*DATA UNDER STUDY:*
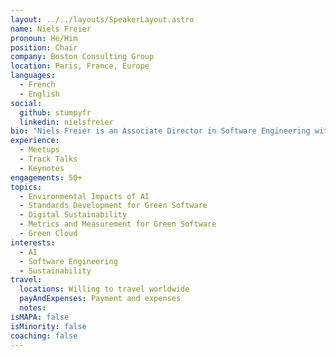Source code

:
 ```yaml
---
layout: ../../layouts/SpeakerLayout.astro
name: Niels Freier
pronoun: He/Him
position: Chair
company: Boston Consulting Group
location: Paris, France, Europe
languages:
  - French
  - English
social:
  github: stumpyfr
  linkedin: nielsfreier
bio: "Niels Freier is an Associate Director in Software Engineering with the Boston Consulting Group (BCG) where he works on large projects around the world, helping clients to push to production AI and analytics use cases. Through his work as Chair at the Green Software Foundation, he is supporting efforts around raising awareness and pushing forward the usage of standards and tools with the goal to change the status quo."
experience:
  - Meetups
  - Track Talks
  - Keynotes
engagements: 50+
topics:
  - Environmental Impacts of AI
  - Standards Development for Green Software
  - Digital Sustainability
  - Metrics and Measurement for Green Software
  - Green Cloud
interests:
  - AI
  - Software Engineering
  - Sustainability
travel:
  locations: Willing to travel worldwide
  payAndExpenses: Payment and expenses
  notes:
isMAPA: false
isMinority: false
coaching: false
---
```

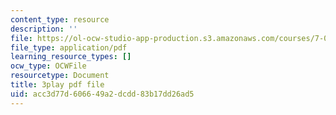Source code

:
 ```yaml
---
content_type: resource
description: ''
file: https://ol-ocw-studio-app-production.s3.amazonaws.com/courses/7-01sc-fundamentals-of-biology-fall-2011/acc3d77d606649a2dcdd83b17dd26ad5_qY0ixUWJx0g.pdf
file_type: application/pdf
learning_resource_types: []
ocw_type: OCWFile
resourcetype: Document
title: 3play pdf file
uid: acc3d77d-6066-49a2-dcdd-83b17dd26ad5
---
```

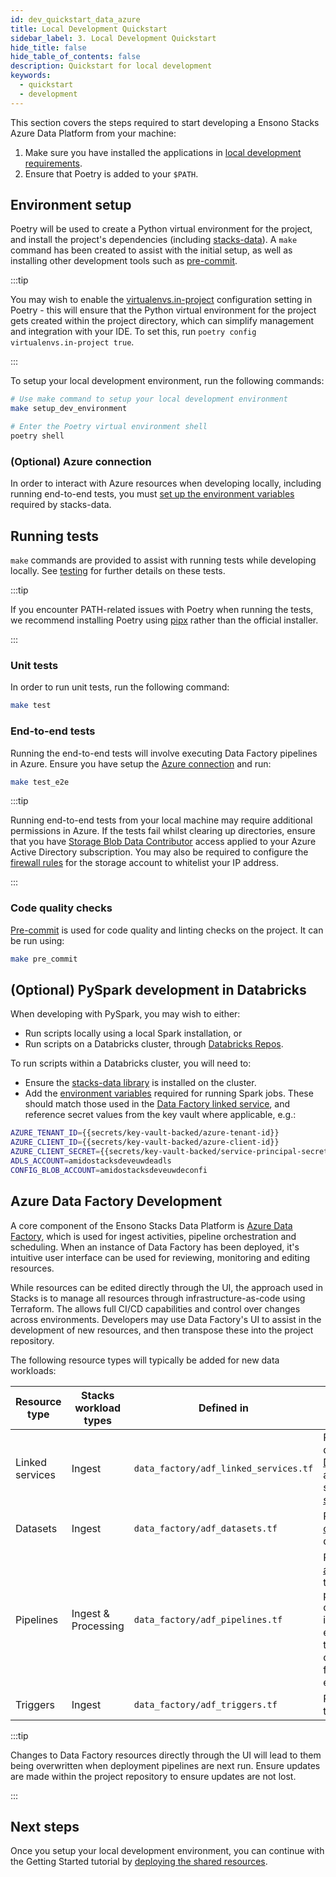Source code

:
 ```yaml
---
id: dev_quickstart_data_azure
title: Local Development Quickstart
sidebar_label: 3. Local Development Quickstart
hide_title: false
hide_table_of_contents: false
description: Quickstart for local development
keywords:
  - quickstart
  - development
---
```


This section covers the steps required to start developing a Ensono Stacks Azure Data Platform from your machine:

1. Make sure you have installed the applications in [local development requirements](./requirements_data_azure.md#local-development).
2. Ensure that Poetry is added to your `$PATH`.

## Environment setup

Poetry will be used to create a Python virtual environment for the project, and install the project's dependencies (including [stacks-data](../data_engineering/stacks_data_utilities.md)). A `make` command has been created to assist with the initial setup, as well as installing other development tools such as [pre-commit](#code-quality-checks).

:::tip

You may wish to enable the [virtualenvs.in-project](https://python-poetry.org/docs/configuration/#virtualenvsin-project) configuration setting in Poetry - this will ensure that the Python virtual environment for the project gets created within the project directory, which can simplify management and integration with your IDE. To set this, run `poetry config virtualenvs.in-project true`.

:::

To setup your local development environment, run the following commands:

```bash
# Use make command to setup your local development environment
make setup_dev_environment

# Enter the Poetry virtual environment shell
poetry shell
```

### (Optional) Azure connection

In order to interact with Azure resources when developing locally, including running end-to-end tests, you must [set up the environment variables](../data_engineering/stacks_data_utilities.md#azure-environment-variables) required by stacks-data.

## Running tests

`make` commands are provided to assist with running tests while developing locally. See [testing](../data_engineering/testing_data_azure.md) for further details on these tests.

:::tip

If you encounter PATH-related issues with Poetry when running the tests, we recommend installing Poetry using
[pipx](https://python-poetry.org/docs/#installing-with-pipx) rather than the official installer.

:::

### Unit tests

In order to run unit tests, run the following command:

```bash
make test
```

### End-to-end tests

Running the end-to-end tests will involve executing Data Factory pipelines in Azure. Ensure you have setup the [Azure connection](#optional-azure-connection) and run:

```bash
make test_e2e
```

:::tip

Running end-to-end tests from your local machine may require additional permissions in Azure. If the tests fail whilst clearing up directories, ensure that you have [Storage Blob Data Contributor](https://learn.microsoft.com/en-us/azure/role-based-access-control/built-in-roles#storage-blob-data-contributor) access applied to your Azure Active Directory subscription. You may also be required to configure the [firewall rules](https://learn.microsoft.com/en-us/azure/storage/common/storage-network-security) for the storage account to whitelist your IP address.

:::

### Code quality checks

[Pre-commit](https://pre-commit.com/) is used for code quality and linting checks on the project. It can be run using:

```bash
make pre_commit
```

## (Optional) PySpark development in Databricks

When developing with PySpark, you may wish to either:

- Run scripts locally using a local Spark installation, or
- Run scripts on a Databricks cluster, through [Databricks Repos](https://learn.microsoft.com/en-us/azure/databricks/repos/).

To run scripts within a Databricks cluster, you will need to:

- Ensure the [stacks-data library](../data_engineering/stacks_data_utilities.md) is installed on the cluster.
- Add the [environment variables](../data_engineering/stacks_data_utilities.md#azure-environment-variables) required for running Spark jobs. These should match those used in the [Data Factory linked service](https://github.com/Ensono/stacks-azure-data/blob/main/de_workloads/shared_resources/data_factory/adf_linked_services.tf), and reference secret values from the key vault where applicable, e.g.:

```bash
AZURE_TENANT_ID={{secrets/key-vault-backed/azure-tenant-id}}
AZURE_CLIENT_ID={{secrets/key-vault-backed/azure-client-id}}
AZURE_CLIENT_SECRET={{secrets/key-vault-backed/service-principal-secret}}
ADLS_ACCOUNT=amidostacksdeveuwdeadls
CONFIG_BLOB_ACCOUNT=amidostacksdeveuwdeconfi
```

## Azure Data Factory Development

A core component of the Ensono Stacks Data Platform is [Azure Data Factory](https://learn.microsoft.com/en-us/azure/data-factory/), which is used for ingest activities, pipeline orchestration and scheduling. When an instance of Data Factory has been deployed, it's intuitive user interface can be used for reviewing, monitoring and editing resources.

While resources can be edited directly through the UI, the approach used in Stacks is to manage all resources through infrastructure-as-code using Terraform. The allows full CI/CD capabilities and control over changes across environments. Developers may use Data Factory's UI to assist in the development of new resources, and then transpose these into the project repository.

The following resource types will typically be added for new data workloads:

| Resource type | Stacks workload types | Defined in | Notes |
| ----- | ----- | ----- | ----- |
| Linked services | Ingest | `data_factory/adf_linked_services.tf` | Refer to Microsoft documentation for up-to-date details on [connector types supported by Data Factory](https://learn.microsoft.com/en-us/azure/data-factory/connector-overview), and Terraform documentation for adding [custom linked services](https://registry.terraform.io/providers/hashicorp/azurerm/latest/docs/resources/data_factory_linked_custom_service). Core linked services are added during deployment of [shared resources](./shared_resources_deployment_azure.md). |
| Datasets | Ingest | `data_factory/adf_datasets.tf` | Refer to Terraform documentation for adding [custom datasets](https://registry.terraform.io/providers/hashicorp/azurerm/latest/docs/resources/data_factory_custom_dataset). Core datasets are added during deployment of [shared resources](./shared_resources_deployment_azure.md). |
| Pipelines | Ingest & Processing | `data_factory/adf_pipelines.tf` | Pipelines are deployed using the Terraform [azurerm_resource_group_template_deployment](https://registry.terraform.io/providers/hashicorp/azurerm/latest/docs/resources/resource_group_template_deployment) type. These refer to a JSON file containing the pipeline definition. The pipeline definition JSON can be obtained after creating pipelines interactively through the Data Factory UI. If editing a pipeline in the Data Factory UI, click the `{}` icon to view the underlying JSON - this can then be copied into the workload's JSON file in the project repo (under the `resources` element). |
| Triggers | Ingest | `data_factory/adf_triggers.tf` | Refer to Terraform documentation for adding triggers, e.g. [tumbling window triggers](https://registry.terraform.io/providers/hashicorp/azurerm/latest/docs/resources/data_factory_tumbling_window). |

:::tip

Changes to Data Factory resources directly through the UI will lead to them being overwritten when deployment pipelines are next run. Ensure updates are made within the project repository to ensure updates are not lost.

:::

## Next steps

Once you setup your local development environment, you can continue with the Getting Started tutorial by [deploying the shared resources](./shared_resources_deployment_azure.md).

==

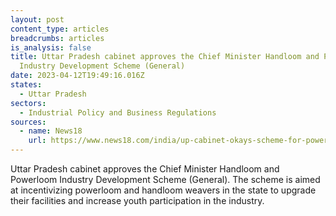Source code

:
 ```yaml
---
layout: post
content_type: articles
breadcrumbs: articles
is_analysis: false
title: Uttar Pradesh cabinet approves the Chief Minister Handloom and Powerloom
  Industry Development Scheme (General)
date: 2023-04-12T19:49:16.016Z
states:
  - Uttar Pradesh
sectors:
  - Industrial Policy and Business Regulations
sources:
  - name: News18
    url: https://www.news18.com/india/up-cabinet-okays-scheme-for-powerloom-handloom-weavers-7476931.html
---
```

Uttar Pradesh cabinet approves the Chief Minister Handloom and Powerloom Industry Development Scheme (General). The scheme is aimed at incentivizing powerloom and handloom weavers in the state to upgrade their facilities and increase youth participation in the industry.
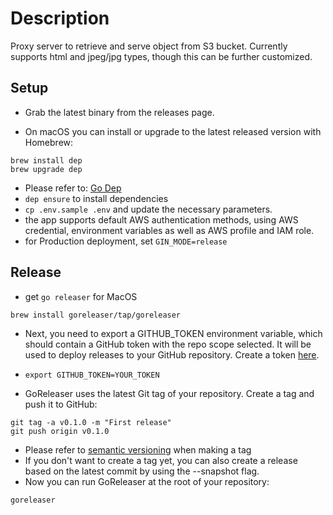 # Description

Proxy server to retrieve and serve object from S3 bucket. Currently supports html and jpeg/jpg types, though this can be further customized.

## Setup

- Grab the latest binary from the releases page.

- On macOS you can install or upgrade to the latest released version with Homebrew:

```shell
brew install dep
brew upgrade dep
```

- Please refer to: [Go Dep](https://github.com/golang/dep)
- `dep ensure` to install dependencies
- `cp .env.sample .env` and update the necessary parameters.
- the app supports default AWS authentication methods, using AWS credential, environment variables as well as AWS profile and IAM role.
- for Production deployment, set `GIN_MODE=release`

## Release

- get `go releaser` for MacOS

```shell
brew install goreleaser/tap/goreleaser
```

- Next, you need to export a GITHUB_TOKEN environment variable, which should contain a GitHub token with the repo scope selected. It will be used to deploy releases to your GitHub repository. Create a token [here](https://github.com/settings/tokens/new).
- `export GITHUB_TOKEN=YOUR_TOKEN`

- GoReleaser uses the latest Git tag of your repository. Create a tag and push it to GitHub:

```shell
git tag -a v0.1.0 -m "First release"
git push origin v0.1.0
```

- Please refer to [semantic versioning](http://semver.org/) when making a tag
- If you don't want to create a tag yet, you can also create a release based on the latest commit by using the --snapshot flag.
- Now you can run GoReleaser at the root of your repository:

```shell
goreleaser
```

*TRY IT:* Your answer should consist only of the lines above between the line holding "## Next steps" and the line holding "Once you setup", inclusive, each transcribed exactly.

*THE ANSWER:*
## Next steps

Once you setup your local development environment, you can continue with the Getting Started tutorial by [deploying the shared resources](./shared_resources_deployment_azure.md).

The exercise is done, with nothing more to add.